Homily For Saturday Fifth Week in Ordinary Time Year B, 10th February, 2024. The Memorial of St. Scholastica


Readings: 1Kings 12:26-32.13:33-34; Ps.106; Mark 8:1-10

Rev. Fr. Emmanuel Emenike Onyia.

 

EXPERIENCING THE COMPASSIONATE CARE OF JESUS TOWARDS HUMAN SUFFERING

 

When God created humanity, he entrusted all his creation to us and gave us regulations to follow in order to ensure the successful fulfilment of this responsibility. But out of pride and selfishness, we disobeyed God’s instructions and regulations. Hence, we separated ourselves from God, where we should have remained and enjoyed the bliss of God’s presence, just as we heard in our first reading today.

 

For we heard how Jeroboam out of greed and selfishness separated himself and the people entrusted to him from God by creating for himself a golden image in replacement of the living God.  Such conduct made the House of Jeroboam a sinful House and caused its ruin and extinction from the face of the earth.

 

This is how we often behave and separate ourselves from God and are heading towards destruction and suffering. Nonetheless, God has not abandoned us in our downfall. He is still compassionate, and caring and loves us even in our imperfections and our disobedience, for his compassion for the sufferings of humanity is so great. This is evident in our Gospel reading today, where Jesus reveals his compassion towards humanity. This compassionate love of Jesus in its historical and physical solidarity with human suffering, springs from the love of God the Father for his creatures.

 

Here, Jesus had compassion for the people who had been with him for days listening to his words. He then says to his disciples that there is a need for him to give them something to eat before sending them away lest they faint on the way since some of them have come a long distance.
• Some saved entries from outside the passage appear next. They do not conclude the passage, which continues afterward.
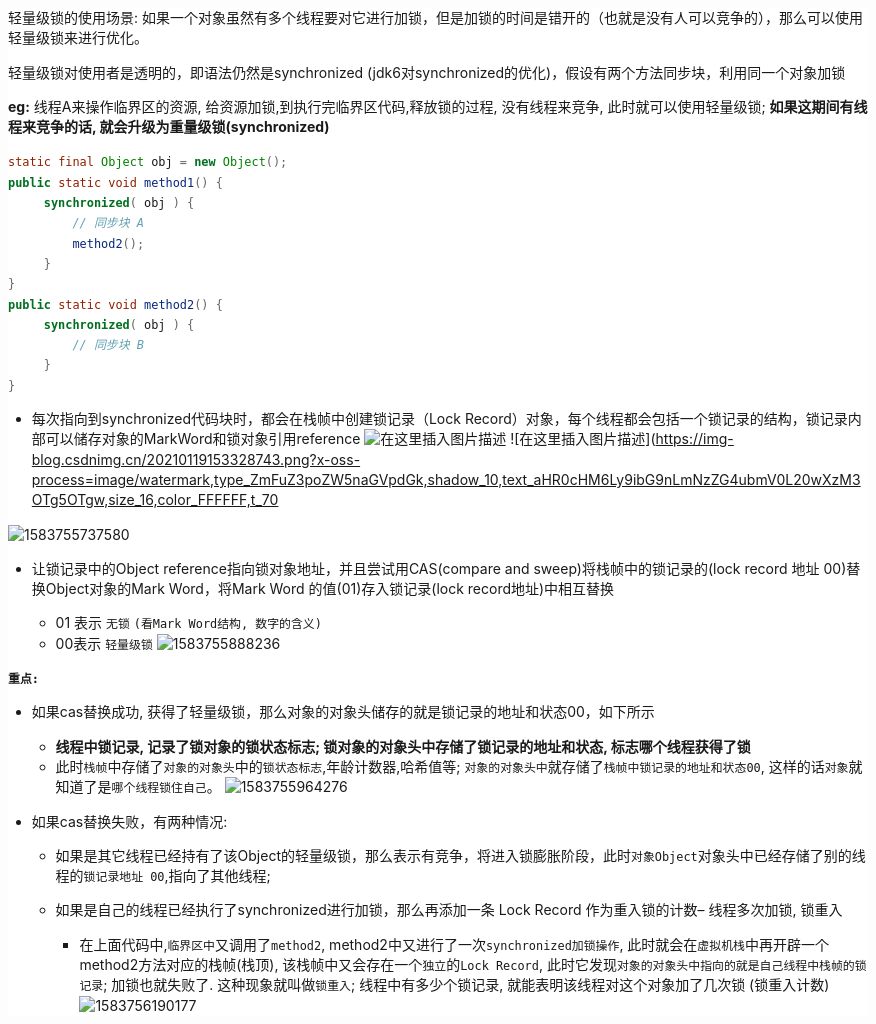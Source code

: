 轻量级锁的使用场景: 如果一个对象虽然有多个线程要对它进行加锁，但是加锁的时间是错开的（也就是没有人可以竞争的），那么可以使用轻量级锁来进行优化。

轻量级锁对使用者是透明的，即语法仍然是synchronized (jdk6对synchronized的优化)，假设有两个方法同步块，利用同一个对象加锁



**eg:** 线程A来操作临界区的资源, 给资源加锁,到执行完临界区代码,释放锁的过程, 没有线程来竞争, 此时就可以使用轻量级锁; **如果这期间有线程来竞争的话, 就会升级为重量级锁(synchronized)**

```java
static final Object obj = new Object();
public static void method1() {
     synchronized( obj ) {
         // 同步块 A
         method2();
     }
}
public static void method2() {
     synchronized( obj ) {
         // 同步块 B
     }
}
```

- 每次指向到synchronized代码块时，都会在栈帧中创建锁记录（Lock Record）对象，每个线程都会包括一个锁记录的结构，锁记录内部可以储存对象的MarkWord和锁对象引用reference
  ![在这里插入图片描述](https://img-blog.csdnimg.cn/20201219205033458.png?x-oss-process=image/watermark,type_ZmFuZ3poZW5naGVpdGk,shadow_10,text_aHR0cHM6Ly9ibG9nLmNzZG4ubmV0L20wXzM3OTg5OTgw,size_16,color_FFFFFF,t_70)
  ![在这里插入图片描述](https://img-blog.csdnimg.cn/20210119153328743.png?x-oss-process=image/watermark,type_ZmFuZ3poZW5naGVpdGk,shadow_10,text_aHR0cHM6Ly9ibG9nLmNzZG4ubmV0L20wXzM3OTg5OTgw,size_16,color_FFFFFF,t_70

![1583755737580](https://img-blog.csdnimg.cn/img_convert/4d42844c6ddc19a6f94d954ae5a0cc79.png)

- 让锁记录中的Object reference指向锁对象地址，并且尝试用CAS(compare and sweep)将栈帧中的锁记录的(lock record 地址 00)替换Object对象的Mark Word，将Mark Word 的值(01)存入锁记录(lock record地址)中相互替换

  - 01 表示 `无锁` `(看Mark Word结构, 数字的含义)`
  - 00表示 `轻量级锁`
    ![1583755888236](https://img-blog.csdnimg.cn/img_convert/87f63c5373eed35d0bf65e0b510a7660.png)

**`重点:`**

- 如果cas替换成功, 获得了轻量级锁，那么对象的对象头储存的就是锁记录的地址和状态00，如下所示

  - **线程中锁记录, 记录了锁对象的锁状态标志; 锁对象的对象头中存储了锁记录的地址和状态, 标志哪个线程获得了锁**
  - 此时`栈帧`中存储了`对象的对象头`中的`锁状态标志`,年龄计数器,哈希值等; `对象的对象头中`就存储了`栈帧中锁记录的地址和状态00`, 这样的话`对象`就知道了是`哪个线程锁住自己`。
    ![1583755964276](https://img-blog.csdnimg.cn/img_convert/68c40cfc17498b1514fe31af8a896eaf.png)

- 如果cas替换失败，有两种情况: 

  - 如果是其它线程已经持有了该Object的轻量级锁，那么表示有竞争，将进入锁膨胀阶段，此时`对象Object`对象头中已经存储了别的线程的`锁记录地址 00`,指向了其他线程;

  - 如果是自己的线程已经执行了synchronized进行加锁，那么再添加一条 Lock Record 作为重入锁的计数– 线程多次加锁, 锁重入
    - 在上面代码中,`临界区中`又调用了`method2`, method2中又进行了一次`synchronized加锁操作`, 此时就会在`虚拟机栈`中再开辟一个method2方法对应的栈帧(栈顶), 该栈帧中又会存在一个`独立`的`Lock Record`, 此时它发现`对象的对象头中指向的就是自己线程中栈帧的锁记录`; 加锁也就失败了. 这种现象就叫做`锁重入`; 线程中有多少个锁记录, 就能表明该线程对这个对象加了几次锁 (锁重入计数)
      ![1583756190177](https://img-blog.csdnimg.cn/img_convert/9e36f456637862001c9c58ded2651a3b.png)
This compassion of Jesus is meant for us to spread it throughout the world in a practical way by our ways of life.

 

Dear friends, God has not abandoned us even in our imperfections, he still cares about us. All he wants from us is to be faithful to him and be compassionate to one another. But how strong is our compassion towards others? Do we know people who are helpless and need some help? Let us look at them for a moment and imagine Jesus looking at them.

 

Today, like Jesus, each one of us is called to reach out to people around us who are really in need of our assistance. This includes our family members, our neighbours, our colleagues and others who we encounter in life. The truth is that you may be the only person who can bring the healing and compassion of Jesus into their lives, just like St. Scholastica whose memorial we celebrate today. For she was deeply prayerful, caring and faithful to God. She was the twin sister of St. Benedict.

 

LET US PRAY: Lord God, our fragile and contingent nature propelled by pride and sins have always brought about our downfall, but you have never abandoned us. As we embrace your compassion, through the intercession of St. Scholastica give us the grace to look at people around us with the compassionate eyes of Jesus and be of help to them the best we could. Amen. Do have a peaceful weekend.